The protected person also has an outstanding loan she made to one of her daughters, upon which approximately $128,000 is owing. This is concerned with the protected persons sale to the daughter of a property that the protected person owned on the South. The sale was effectively on vendor finance at 5%, but with the property being transferred before payment in full. AHB believes that the transfer, sale and loan should be set aside on the basis of a breach of fiduciary duty by the daughter. Ms Stormont, however, told me that the financial manager has received advice that there is no basis for setting aside the transactions. The daughter is making payments on the loan to the NSW Trustee and Guardian of $250.00 per fortnight.
At the time of the hearing the protected person had $13,000 in the financial manager's trust account.
Her net assets are therefore in the region of $891,000.
During the financial management order the financial manager has spent $5,093.71 on expense associated with the property.
Since November 2011, which was the second anniversary of her move to the nursing home, the house is treated as an assessable asset under the assets test, for the purpose of the calculation of her nursing home fees and pension entitlements, whereas it was previously exempt.
The protected person's income is presently $2,300 including her State Superannuation pension, and Workers Compensation benefits. Her nursing home fees, including an allowance for comforts are $2,700.00. In addition, she receives loan re-payments of her daughter of $546.66 per month. These are effectively a return of capital.
In addition to the outgoings on the Gymea house, the protected person also has ongoing chemist and medical expenses.
It is clear that the protected person's income is insufficient to meet her expenses. Her liquid assets, which represent only a very small portion of her estate is being used to meet the shortfall, resulting in them being depleted.
Even if she remains where she is, rather than moving to an extra services nursing home, the situation will clearly reach a point were all her liquid assets will be consumed. There is therefore a need to either sell her principle asset (her home) or use it to generate sufficient income to meet her expenses. If she is to move to an extra services facility, in order to pay the bond, the home will either have to be sold or used as security for a loan.
It was against this background that the financial manager made the decision to sell the home.
Relevant Legislation
Chapter 4 of the NSW Trustee and Guardian Act 2009 is concerned with 'management functions relating to persons incapable of managing their affairs.' By s 55(a) the Trustee may exercise all the functions necessary and incidental to management and care of the estate of a managed person. This includes all the function of the managed person: s 56. Managed person is defined in s 38 as including a 'protected person". This, in turn is defined as -
protected person means a person in respect of whom an order is in force under Part 4.2 or 4.3 or the Guardianship Act 1987 that the whole or any part of the person's estate be subject to management under this Act.

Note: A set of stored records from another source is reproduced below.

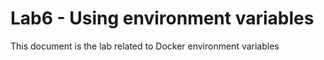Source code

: # Lab6 - Using environment variables
This document is the lab related to Docker environment variables


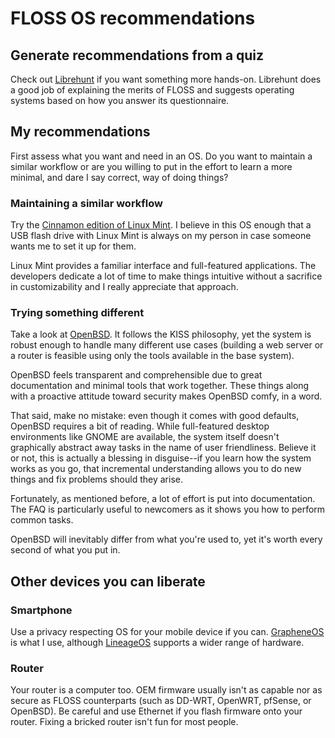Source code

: # FLOSS OS recommendations

## Generate recommendations from a quiz

Check out [Librehunt](https://librehunt.org/) if you want something more
hands-on. Librehunt does a good job of explaining the merits of FLOSS
and suggests operating systems based on how you answer its
questionnaire.

## My recommendations

First assess what you want and need in an OS. Do you want to maintain
a similar workflow or are you willing to put in the effort to learn
a more minimal, and dare I say correct, way of doing things?

### Maintaining a similar workflow

Try the [Cinnamon edition of Linux
Mint](https://www.linuxmint.com/edition.php?id=281). I believe in this
OS enough that a USB flash drive with Linux Mint is always on my person
in case someone wants me to set it up for them.

Linux Mint provides a familiar interface and full-featured
applications. The developers dedicate a lot of time to make things
intuitive without a sacrifice in customizability and I really appreciate
that approach.

### Trying something different

Take a look at [OpenBSD](https://www.openbsd.org/). It follows the KISS
philosophy, yet the system is robust enough to handle many different use
cases (building a web server or a router is feasible using only the
tools available in the base system).

OpenBSD feels transparent and comprehensible due to great documentation
and minimal tools that work together. These things along with
a proactive attitude toward security makes OpenBSD comfy, in a word.

That said, make no mistake: even though it comes with good defaults,
OpenBSD requires a bit of reading. While full-featured desktop
environments like GNOME are available, the system itself doesn't
graphically abstract away tasks in the name of user
friendliness. Believe it or not, this is actually a blessing in
disguise--if you learn how the system works as you go, that incremental
understanding allows you to do new things and fix problems should they
arise.

Fortunately, as mentioned before, a lot of effort is put into
documentation. The FAQ is particularly useful to newcomers as it shows
you how to perform common tasks.

OpenBSD will inevitably differ from what you're used to, yet it's worth
every second of what you put in.

## Other devices you can liberate

### Smartphone

Use a privacy respecting OS for your mobile device if you can.
[GrapheneOS](https://grapheneos.org/) is what I use, although
[LineageOS](https://www.lineageos.org/) supports a wider range of
hardware.

### Router

Your router is a computer too. OEM firmware usually isn't as capable nor
as secure as FLOSS counterparts (such as DD-WRT, OpenWRT, pfSense, or
OpenBSD). Be careful and use Ethernet if you flash firmware onto your
router. Fixing a bricked router isn't fun for most people.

There is in force an order to the Guardianship Tribunal committing management of the protected person's estate to the Trustee. In managing that estate the Trustee may exercise any of the powers vested in it by s 16. Relevantly, these include -
(b) grant leases of property for a term not exceeding 10 years and give to a lessee an option of renewal if the aggregate duration of the lease and any such renewal does not exceed 10 years,
...
(d) surrender a lease and accept a new lease,
(e) accept a surrender of a lease and grant a new lease,
(f) execute a power of leasing vested in a person having a limited estate only in the property over which the power extends,
(g) buy, sell, realise and mortgage (with or without a power of sale) real and personal property,
Note. Mortgage includes charge (see section 3 (1)).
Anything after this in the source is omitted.